▸ AIM OF THE EXERCISE: Give the records again exactly, but drop the pictures.

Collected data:
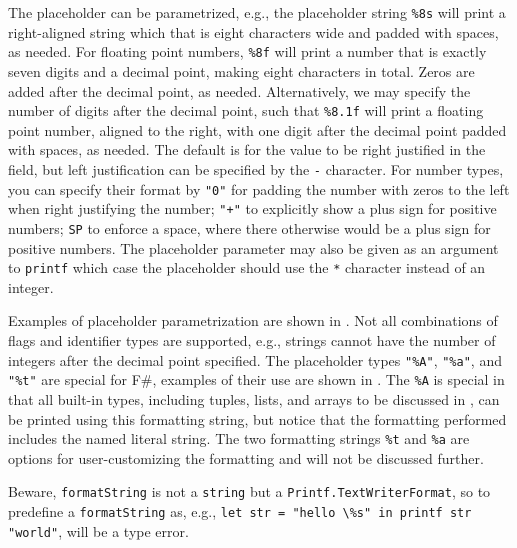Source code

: \documentclass[fsharpnotes.tex]{subfiles}
\begin{document}
The placeholder can be parametrized, e.g.,  the placeholder string \lstinline{%8s} %
will print a right-aligned string which that is eight characters wide and padded with spaces, as needed. For floating point numbers, \lstinline{%8f} %
will print a number that is exactly seven digits and a decimal point, making eight characters in total. Zeros are added after the decimal point, as needed. Alternatively, we may specify the number of digits after the decimal point, such that \lstinline{%8.1f} %
will print a floating point number, aligned to the right, with one digit after the decimal point padded with spaces, as needed. The default is for the value to be right justified in the field, but left justification can be specified by the \lstinline!-! character. For number types, you can specify their format by \lstinline!"0"! for padding the number with zeros to the left when right justifying the number; \lstinline!"+"! to explicitly show a plus sign for positive numbers; \lstinline!SP! to enforce a space, where there otherwise would be a plus sign for positive numbers. The placeholder parameter may also be given as an argument to \lstinline{printf} which case the placeholder should use the \lstinline!*! character instead of an integer.

Examples of placeholder parametrization are shown in .
%
%
Not all combinations of flags and identifier types are supported, e.g., strings cannot have the number of integers after the decimal point specified.
The placeholder types \lstinline{"%A"}, %
\lstinline{"%a"}, %
and \lstinline{"%t"} %
are special for F\#, examples of their use are shown in .
%
%
The \lstinline!%A! %
is special in that all built-in types, including tuples, lists, and arrays to be discussed in , can be printed using this formatting string, but notice that the formatting performed includes the named literal string. The two formatting strings \lstinline!%t! %
and \lstinline!%a! %
are options for user-customizing the formatting and will not be discussed further.

Beware, \lstinline[language=ebnf]!formatString! is not a \lstinline!string! but a \lstinline!Printf.TextWriterFormat!, so to predefine a \lstinline[language=ebnf]!formatString! as, e.g., \mbox{\lstinline{let str = "hello \%s" in printf str "world"}}, will be a type error.
\end{document}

▸ SOLVED EXERCISE:
Source code

: \documentclass[fsharpnotes.tex]{subfiles}
\begin{document}
The placeholder can be parametrized, e.g.,  the placeholder string \lstinline{%8s} %
will print a right-aligned string which that is eight characters wide and padded with spaces, as needed. For floating point numbers, \lstinline{%8f} %
will print a number that is exactly seven digits and a decimal point, making eight characters in total. Zeros are added after the decimal point, as needed. Alternatively, we may specify the number of digits after the decimal point, such that \lstinline{%8.1f} %
will print a floating point number, aligned to the right, with one digit after the decimal point padded with spaces, as needed. The default is for the value to be right justified in the field, but left justification can be specified by the \lstinline!-! character. For number types, you can specify their format by \lstinline!"0"! for padding the number with zeros to the left when right justifying the number; \lstinline!"+"! to explicitly show a plus sign for positive numbers; \lstinline!SP! to enforce a space, where there otherwise would be a plus sign for positive numbers. The placeholder parameter may also be given as an argument to \lstinline{printf} which case the placeholder should use the \lstinline!*! character instead of an integer.

Examples of placeholder parametrization are shown in .
%
%
Not all combinations of flags and identifier types are supported, e.g., strings cannot have the number of integers after the decimal point specified.
The placeholder types \lstinline{"%A"}, %
\lstinline{"%a"}, %
and \lstinline{"%t"} %
are special for F\#, examples of their use are shown in .
%
%
The \lstinline!%A! %
is special in that all built-in types, including tuples, lists, and arrays to be discussed in , can be printed using this formatting string, but notice that the formatting performed includes the named literal string. The two formatting strings \lstinline!%t! %
and \lstinline!%a! %
are options for user-customizing the formatting and will not be discussed further.

Beware, \lstinline[language=ebnf]!formatString! is not a \lstinline!string! but a \lstinline!Printf.TextWriterFormat!, so to predefine a \lstinline[language=ebnf]!formatString! as, e.g., \mbox{\lstinline{let str = "hello \%s" in printf str "world"}}, will be a type error.
\end{document}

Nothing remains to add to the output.